_TASK DESCRIPTION:_
Print this span of the material below exactly: the line with "is a Nan. However", the line with "the behavior by", and every line between them, but nothing else.

===== DATA SUPPLIED

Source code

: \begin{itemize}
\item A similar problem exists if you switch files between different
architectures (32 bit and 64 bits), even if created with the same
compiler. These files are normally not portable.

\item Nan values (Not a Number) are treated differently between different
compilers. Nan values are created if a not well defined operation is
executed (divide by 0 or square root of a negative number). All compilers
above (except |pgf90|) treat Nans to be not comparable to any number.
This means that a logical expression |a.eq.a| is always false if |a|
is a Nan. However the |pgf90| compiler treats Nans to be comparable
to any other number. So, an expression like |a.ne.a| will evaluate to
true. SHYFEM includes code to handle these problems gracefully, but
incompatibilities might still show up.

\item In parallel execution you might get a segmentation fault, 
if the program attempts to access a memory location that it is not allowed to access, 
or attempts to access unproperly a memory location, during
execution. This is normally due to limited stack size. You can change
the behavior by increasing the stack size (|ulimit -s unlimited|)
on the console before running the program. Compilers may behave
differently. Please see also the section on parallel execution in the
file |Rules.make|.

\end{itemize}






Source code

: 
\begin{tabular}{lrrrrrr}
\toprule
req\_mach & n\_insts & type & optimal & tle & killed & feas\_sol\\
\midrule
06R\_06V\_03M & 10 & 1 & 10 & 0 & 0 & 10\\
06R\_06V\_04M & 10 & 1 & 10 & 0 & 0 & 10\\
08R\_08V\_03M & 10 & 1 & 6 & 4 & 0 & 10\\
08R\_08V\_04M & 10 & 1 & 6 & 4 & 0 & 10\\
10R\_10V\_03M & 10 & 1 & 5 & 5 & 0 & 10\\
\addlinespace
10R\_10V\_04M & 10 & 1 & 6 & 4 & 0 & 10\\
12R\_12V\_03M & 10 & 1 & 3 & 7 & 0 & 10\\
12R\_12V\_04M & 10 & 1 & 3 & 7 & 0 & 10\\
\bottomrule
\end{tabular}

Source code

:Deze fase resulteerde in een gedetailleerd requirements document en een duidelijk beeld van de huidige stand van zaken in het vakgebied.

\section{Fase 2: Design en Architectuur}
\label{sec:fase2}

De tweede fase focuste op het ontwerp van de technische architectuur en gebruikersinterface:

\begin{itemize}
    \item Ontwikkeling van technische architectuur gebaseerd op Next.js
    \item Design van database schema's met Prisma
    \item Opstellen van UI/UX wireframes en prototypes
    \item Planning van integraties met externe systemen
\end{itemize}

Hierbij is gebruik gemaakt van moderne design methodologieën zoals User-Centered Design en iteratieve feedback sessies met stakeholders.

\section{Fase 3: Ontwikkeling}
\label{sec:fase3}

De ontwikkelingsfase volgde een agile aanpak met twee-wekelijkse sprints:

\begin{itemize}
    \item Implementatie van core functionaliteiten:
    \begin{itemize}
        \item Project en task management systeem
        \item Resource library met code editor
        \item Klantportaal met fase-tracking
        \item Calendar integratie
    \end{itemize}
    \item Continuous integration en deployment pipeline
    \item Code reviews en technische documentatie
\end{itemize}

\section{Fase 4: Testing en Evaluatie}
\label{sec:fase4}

==========
===== DATA SUPPLIED

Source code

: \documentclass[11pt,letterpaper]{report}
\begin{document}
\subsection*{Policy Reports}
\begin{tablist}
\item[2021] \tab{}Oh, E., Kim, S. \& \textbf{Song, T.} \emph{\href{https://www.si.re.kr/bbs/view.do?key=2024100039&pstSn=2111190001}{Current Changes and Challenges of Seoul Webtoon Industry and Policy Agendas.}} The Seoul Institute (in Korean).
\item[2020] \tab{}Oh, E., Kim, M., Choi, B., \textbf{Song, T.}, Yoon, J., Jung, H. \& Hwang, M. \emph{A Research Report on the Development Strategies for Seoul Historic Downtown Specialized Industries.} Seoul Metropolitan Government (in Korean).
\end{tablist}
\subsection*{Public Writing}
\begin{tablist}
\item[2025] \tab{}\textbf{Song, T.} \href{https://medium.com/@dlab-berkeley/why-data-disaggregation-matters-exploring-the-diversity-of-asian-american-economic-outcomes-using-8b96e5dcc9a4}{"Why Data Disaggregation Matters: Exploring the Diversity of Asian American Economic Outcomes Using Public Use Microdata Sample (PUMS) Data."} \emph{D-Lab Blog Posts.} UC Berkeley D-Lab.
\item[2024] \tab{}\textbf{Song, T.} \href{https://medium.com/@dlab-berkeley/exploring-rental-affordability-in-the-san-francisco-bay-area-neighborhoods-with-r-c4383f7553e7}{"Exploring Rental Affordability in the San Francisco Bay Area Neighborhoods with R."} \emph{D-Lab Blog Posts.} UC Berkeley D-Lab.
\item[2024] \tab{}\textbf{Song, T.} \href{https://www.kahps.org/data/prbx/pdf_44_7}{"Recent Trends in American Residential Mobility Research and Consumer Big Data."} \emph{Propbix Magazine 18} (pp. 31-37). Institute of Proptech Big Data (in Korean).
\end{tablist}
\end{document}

==========
===== DATA SUPPLIED

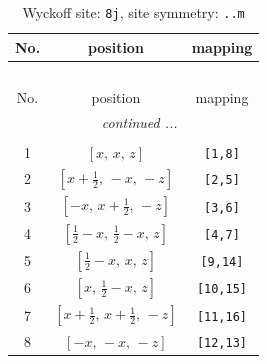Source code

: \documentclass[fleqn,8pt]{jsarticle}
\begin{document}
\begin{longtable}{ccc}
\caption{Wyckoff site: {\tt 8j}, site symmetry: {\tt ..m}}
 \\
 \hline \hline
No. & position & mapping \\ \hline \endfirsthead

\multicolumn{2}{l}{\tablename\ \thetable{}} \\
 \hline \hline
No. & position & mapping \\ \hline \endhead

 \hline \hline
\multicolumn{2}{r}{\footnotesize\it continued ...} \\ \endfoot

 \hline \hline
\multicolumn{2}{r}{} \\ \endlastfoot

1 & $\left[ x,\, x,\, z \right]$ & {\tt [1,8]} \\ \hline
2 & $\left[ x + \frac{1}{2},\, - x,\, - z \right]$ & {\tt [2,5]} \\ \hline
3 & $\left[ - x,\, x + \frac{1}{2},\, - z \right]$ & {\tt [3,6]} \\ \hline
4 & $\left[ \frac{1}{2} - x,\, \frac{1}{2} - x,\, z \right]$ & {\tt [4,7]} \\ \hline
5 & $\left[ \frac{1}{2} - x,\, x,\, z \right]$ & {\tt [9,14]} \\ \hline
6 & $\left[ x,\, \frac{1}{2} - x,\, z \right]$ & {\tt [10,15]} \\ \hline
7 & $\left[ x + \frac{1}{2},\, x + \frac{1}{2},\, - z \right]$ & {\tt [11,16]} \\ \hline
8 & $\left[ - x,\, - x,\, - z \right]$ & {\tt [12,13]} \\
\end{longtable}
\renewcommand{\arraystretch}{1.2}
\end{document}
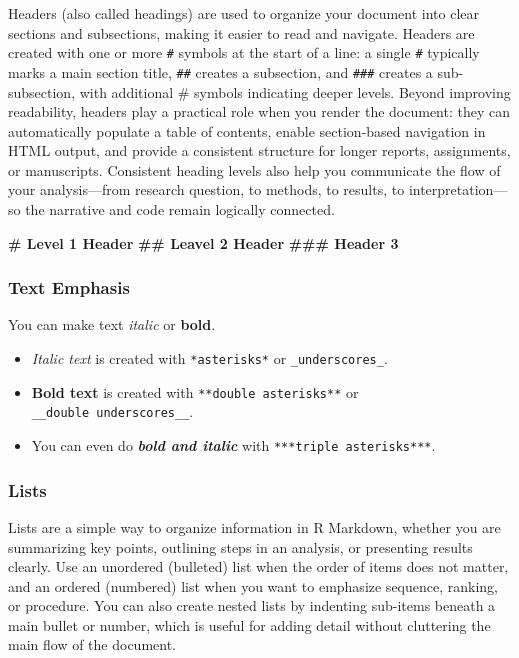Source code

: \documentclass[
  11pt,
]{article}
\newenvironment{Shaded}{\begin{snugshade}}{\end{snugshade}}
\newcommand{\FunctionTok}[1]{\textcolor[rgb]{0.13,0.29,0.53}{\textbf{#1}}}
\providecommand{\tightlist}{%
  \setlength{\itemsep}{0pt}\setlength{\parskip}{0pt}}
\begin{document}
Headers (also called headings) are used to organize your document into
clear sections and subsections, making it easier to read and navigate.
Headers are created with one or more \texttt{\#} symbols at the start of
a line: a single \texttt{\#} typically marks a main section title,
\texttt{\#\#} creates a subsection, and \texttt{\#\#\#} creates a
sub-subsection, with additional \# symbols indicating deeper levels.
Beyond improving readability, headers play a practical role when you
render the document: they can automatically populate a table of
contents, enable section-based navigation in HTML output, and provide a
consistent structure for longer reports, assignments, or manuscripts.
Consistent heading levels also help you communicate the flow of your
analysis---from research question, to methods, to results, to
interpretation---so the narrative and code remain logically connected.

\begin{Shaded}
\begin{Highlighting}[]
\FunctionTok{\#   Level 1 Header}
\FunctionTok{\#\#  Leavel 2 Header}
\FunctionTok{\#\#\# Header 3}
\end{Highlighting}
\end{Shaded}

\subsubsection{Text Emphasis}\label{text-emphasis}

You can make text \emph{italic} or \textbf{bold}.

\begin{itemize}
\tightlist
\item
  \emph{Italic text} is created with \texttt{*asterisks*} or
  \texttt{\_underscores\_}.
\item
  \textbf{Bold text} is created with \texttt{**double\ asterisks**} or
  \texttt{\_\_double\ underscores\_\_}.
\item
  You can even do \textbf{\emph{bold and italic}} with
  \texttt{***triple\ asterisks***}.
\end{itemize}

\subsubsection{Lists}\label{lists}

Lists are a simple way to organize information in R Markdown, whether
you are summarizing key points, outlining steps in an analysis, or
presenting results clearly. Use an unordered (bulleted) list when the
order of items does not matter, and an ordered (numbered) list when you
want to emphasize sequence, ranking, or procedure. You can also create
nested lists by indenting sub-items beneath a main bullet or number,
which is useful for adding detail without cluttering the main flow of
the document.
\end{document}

==========

_WRITTEN ANSWER:_
is a Nan. However the |pgf90| compiler treats Nans to be comparable
to any other number. So, an expression like |a.ne.a| will evaluate to
true. SHYFEM includes code to handle these problems gracefully, but
incompatibilities might still show up.

\item In parallel execution you might get a segmentation fault, 
if the program attempts to access a memory location that it is not allowed to access, 
or attempts to access unproperly a memory location, during
execution. This is normally due to limited stack size. You can change
the behavior by increasing the stack size (|ulimit -s unlimited|)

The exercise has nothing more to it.